La République démocratique du Congo en crise
Lundi 19 janvier 2015, le Parlement congolais adoptait le projet de loi électorale qui divise le pays. Dans la capitale de la RDC, Kinshasa, des manifestants tentaient alors d’occuper les lieux du pouvoir législatif tandis qu’à Goma dans l’est, de nombreuses personnes bloquaient des rues en signe de mécontentement. Tous souhaitent voir l’actuel président Joseph Kabila quitter le pouvoir au terme de son second mandat, à la fin de l’année, comme l’exige la constitution. Or, la modification de la loi électorale semble être un subterfuge pour prolonger le mandat de Kabila, au sommet de l’État congolais. La révolte qui gronde dans le pays est réprimée par la force. La police anti-émeute a tiré à balle réelle sur la foule, faisant au moins 4 morts.

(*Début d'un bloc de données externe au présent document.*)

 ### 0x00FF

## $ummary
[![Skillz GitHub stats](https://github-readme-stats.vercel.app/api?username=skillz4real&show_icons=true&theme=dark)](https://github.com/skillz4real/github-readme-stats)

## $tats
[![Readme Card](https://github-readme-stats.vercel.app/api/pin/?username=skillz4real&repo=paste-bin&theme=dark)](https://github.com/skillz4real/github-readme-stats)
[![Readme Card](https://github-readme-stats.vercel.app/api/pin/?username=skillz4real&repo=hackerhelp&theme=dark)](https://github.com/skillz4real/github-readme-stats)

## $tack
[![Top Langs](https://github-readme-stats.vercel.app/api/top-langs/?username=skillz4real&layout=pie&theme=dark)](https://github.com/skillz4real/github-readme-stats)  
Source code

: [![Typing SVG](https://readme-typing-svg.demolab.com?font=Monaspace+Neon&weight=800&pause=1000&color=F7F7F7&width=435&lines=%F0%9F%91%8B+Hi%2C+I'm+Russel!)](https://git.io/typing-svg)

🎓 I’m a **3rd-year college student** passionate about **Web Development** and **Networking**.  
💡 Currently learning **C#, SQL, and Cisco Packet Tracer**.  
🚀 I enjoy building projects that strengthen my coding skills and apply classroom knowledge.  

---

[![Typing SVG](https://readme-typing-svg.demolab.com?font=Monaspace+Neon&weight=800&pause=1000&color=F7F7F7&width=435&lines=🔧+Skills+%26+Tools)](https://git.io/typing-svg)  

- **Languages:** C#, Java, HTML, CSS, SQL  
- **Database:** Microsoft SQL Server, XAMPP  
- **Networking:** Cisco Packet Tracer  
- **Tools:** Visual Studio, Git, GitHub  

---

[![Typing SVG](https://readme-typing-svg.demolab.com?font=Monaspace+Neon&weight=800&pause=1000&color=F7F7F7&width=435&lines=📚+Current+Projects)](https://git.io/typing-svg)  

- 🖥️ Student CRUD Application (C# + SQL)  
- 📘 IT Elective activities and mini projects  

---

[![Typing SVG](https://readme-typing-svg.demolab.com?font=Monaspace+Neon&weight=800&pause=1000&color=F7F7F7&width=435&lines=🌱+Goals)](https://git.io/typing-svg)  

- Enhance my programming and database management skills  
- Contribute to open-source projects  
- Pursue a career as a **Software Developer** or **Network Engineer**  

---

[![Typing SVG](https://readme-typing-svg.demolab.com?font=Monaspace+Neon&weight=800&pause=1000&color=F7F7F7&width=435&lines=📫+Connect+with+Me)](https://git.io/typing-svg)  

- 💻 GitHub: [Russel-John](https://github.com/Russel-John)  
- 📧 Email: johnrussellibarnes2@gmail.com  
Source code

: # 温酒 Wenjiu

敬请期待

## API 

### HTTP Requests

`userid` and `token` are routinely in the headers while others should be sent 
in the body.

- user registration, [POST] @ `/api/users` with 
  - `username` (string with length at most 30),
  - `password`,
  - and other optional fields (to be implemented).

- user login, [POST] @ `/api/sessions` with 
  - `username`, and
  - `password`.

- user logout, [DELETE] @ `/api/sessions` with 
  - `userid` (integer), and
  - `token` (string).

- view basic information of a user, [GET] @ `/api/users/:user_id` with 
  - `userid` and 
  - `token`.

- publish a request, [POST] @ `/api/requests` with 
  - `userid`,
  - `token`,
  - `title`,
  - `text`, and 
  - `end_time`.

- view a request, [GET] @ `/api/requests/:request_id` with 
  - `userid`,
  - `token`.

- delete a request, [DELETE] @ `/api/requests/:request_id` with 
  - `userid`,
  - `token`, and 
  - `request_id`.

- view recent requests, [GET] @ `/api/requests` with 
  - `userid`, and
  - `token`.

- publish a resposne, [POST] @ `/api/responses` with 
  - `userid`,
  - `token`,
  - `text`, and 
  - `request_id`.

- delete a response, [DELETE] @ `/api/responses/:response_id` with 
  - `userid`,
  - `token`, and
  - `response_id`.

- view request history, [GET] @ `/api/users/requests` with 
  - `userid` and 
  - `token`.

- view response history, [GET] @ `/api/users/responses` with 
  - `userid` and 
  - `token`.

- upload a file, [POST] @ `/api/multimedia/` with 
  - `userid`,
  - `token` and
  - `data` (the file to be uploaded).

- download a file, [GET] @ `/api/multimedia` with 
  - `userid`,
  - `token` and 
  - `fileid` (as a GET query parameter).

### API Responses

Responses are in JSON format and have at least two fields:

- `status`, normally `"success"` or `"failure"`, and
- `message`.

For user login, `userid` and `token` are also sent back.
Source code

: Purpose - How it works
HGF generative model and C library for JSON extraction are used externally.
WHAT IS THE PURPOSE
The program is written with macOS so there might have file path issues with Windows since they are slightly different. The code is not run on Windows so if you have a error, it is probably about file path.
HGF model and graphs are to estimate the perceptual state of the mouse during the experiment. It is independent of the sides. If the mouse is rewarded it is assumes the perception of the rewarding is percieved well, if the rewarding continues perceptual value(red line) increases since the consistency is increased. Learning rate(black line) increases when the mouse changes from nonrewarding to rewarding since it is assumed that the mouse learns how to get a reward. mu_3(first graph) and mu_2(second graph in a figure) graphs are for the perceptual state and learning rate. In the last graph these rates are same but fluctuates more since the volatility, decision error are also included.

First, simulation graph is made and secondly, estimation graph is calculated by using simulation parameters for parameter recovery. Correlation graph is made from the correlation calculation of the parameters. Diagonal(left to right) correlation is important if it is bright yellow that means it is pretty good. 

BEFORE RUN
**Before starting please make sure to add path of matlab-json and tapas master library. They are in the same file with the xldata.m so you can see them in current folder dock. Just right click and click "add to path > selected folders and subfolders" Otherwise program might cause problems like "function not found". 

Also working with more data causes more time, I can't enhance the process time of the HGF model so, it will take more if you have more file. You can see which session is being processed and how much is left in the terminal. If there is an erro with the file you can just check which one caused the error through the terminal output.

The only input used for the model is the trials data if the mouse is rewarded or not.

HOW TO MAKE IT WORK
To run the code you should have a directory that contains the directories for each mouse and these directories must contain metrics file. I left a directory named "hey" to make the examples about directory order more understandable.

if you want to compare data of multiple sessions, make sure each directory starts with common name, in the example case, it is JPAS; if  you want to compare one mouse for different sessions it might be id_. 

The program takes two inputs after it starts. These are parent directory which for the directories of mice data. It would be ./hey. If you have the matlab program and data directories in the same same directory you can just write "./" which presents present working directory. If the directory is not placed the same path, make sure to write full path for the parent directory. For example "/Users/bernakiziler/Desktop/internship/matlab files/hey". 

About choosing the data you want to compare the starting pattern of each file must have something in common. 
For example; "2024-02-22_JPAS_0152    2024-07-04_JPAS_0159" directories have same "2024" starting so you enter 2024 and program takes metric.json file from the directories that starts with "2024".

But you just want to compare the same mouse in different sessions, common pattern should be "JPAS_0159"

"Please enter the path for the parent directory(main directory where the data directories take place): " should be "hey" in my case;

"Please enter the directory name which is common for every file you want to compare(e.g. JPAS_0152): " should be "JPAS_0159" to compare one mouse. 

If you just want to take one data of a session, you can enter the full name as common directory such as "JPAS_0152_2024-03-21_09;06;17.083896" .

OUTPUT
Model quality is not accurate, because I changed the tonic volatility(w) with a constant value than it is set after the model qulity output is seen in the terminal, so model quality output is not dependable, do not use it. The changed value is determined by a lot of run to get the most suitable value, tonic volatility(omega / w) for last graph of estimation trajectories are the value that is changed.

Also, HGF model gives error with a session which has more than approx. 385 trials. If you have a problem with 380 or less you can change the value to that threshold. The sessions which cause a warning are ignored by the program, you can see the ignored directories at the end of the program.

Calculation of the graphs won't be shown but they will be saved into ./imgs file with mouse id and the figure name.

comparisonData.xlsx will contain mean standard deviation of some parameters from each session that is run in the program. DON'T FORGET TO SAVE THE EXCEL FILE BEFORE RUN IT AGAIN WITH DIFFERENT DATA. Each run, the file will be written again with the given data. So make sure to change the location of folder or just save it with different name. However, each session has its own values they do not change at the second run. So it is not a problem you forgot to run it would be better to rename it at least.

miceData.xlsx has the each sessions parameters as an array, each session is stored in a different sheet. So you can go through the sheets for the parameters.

La nouvelle loi électorale conditionne la tenue des prochaines élections législatives et présidentielles en République démocratique du Congo, prévues pour 2016, au recensement préalable de la population nationale. A priori rien de problématique. Cependant, la RDC est un immense pays dont la superficie est supérieure à 4 fois celle de la France. Les infrastructures de communication y sont par endroit déplorables voire inexistantes ce qui complique grandement une opération de recensement général. À cela s’ajoute la guerre que mènent différents groupes rebelles dans l’est du pays et qui empêche de facto le bon déroulement du comptage des habitants qui vivent parfois à plusieurs kilomètres de la première piste dans la forêt équatoriale. Dans ces conditions extrêmes, le recensement de la population congolaise prendrait au moins 3 ans, et encore, les autorités pourraient reporter le comptage dans la région des Kivus, en prétextant une situation sécuritaire inadéquate à son bon déroulement.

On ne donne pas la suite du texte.